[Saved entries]
────────────────

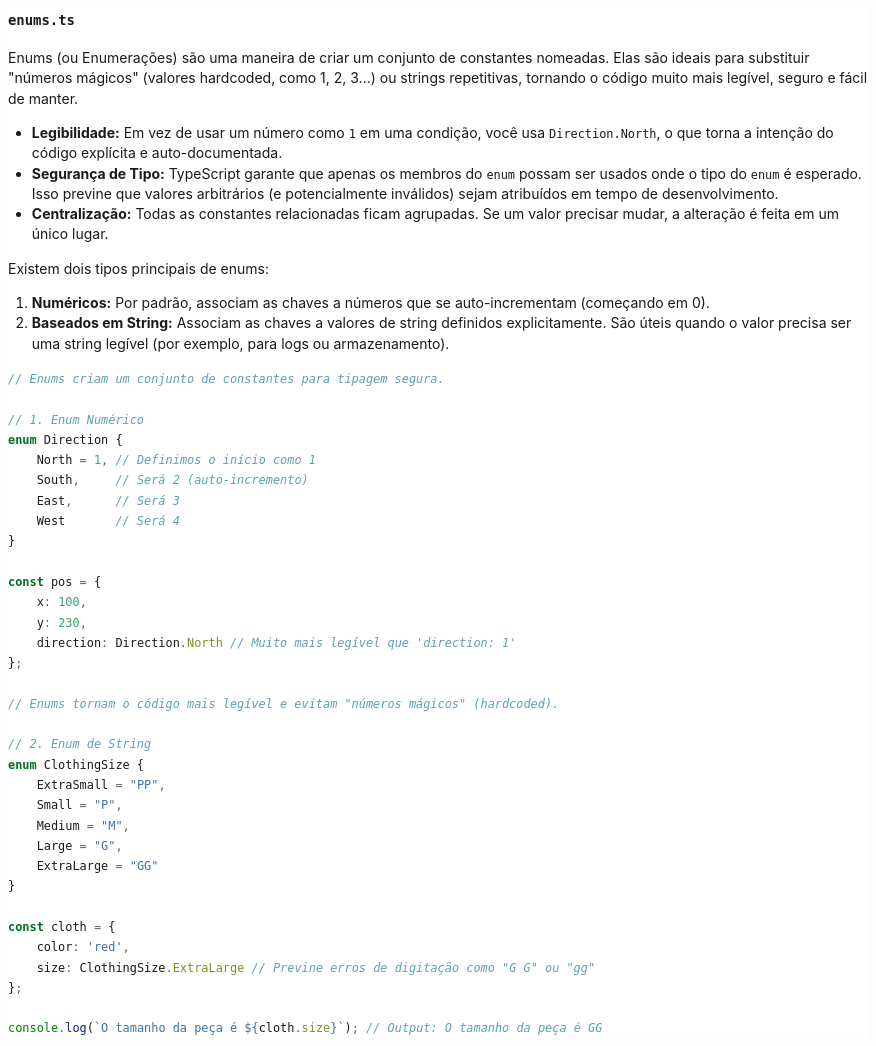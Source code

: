 
### `enums.ts`
Enums (ou Enumerações) são uma maneira de criar um conjunto de constantes nomeadas. Elas são ideais para substituir "números mágicos" (valores hardcoded, como 1, 2, 3...) ou strings repetitivas, tornando o código muito mais legível, seguro e fácil de manter.

- **Legibilidade:** Em vez de usar um número como `1` em uma condição, você usa `Direction.North`, o que torna a intenção do código explícita e auto-documentada.
- **Segurança de Tipo:** TypeScript garante que apenas os membros do `enum` possam ser usados onde o tipo do `enum` é esperado. Isso previne que valores arbitrários (e potencialmente inválidos) sejam atribuídos em tempo de desenvolvimento.
- **Centralização:** Todas as constantes relacionadas ficam agrupadas. Se um valor precisar mudar, a alteração é feita em um único lugar.

Existem dois tipos principais de enums:
1.  **Numéricos:** Por padrão, associam as chaves a números que se auto-incrementam (começando em 0).
2.  **Baseados em String:** Associam as chaves a valores de string definidos explicitamente. São úteis quando o valor precisa ser uma string legível (por exemplo, para logs ou armazenamento).

```ts
// Enums criam um conjunto de constantes para tipagem segura.

// 1. Enum Numérico
enum Direction {
    North = 1, // Definimos o início como 1
    South,     // Será 2 (auto-incremento)
    East,      // Será 3
    West       // Será 4
}

const pos = {
    x: 100,
    y: 230,
    direction: Direction.North // Muito mais legível que 'direction: 1'
};

// Enums tornam o código mais legível e evitam "números mágicos" (hardcoded).

// 2. Enum de String
enum ClothingSize {
    ExtraSmall = "PP",
    Small = "P",
    Medium = "M",
    Large = "G",
    ExtraLarge = "GG"
}

const cloth = {
    color: 'red',
    size: ClothingSize.ExtraLarge // Previne erros de digitação como "G G" ou "gg"
};

console.log(`O tamanho da peça é ${cloth.size}`); // Output: O tamanho da peça é GG
```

────────────────

> Problem to solve
Above are records with pictures; repeat them exactly, but without the pictures.

> Output for this exercise
Source code

: 
### `enums.ts`
Enums (ou Enumerações) são uma maneira de criar um conjunto de constantes nomeadas. Elas são ideais para substituir "números mágicos" (valores hardcoded, como 1, 2, 3...) ou strings repetitivas, tornando o código muito mais legível, seguro e fácil de manter.

- **Legibilidade:** Em vez de usar um número como `1` em uma condição, você usa `Direction.North`, o que torna a intenção do código explícita e auto-documentada.
- **Segurança de Tipo:** TypeScript garante que apenas os membros do `enum` possam ser usados onde o tipo do `enum` é esperado. Isso previne que valores arbitrários (e potencialmente inválidos) sejam atribuídos em tempo de desenvolvimento.
- **Centralização:** Todas as constantes relacionadas ficam agrupadas. Se um valor precisar mudar, a alteração é feita em um único lugar.

Existem dois tipos principais de enums:
1.  **Numéricos:** Por padrão, associam as chaves a números que se auto-incrementam (começando em 0).
2.  **Baseados em String:** Associam as chaves a valores de string definidos explicitamente. São úteis quando o valor precisa ser uma string legível (por exemplo, para logs ou armazenamento).

```ts
// Enums criam um conjunto de constantes para tipagem segura.

// 1. Enum Numérico
enum Direction {
    North = 1, // Definimos o início como 1
    South,     // Será 2 (auto-incremento)
    East,      // Será 3
    West       // Será 4
}

const pos = {
    x: 100,
    y: 230,
    direction: Direction.North // Muito mais legível que 'direction: 1'
};

// Enums tornam o código mais legível e evitam "números mágicos" (hardcoded).

// 2. Enum de String
enum ClothingSize {
    ExtraSmall = "PP",
    Small = "P",
    Medium = "M",
    Large = "G",
    ExtraLarge = "GG"
}

const cloth = {
    color: 'red',
    size: ClothingSize.ExtraLarge // Previne erros de digitação como "G G" ou "gg"
};

console.log(`O tamanho da peça é ${cloth.size}`); // Output: O tamanho da peça é GG
```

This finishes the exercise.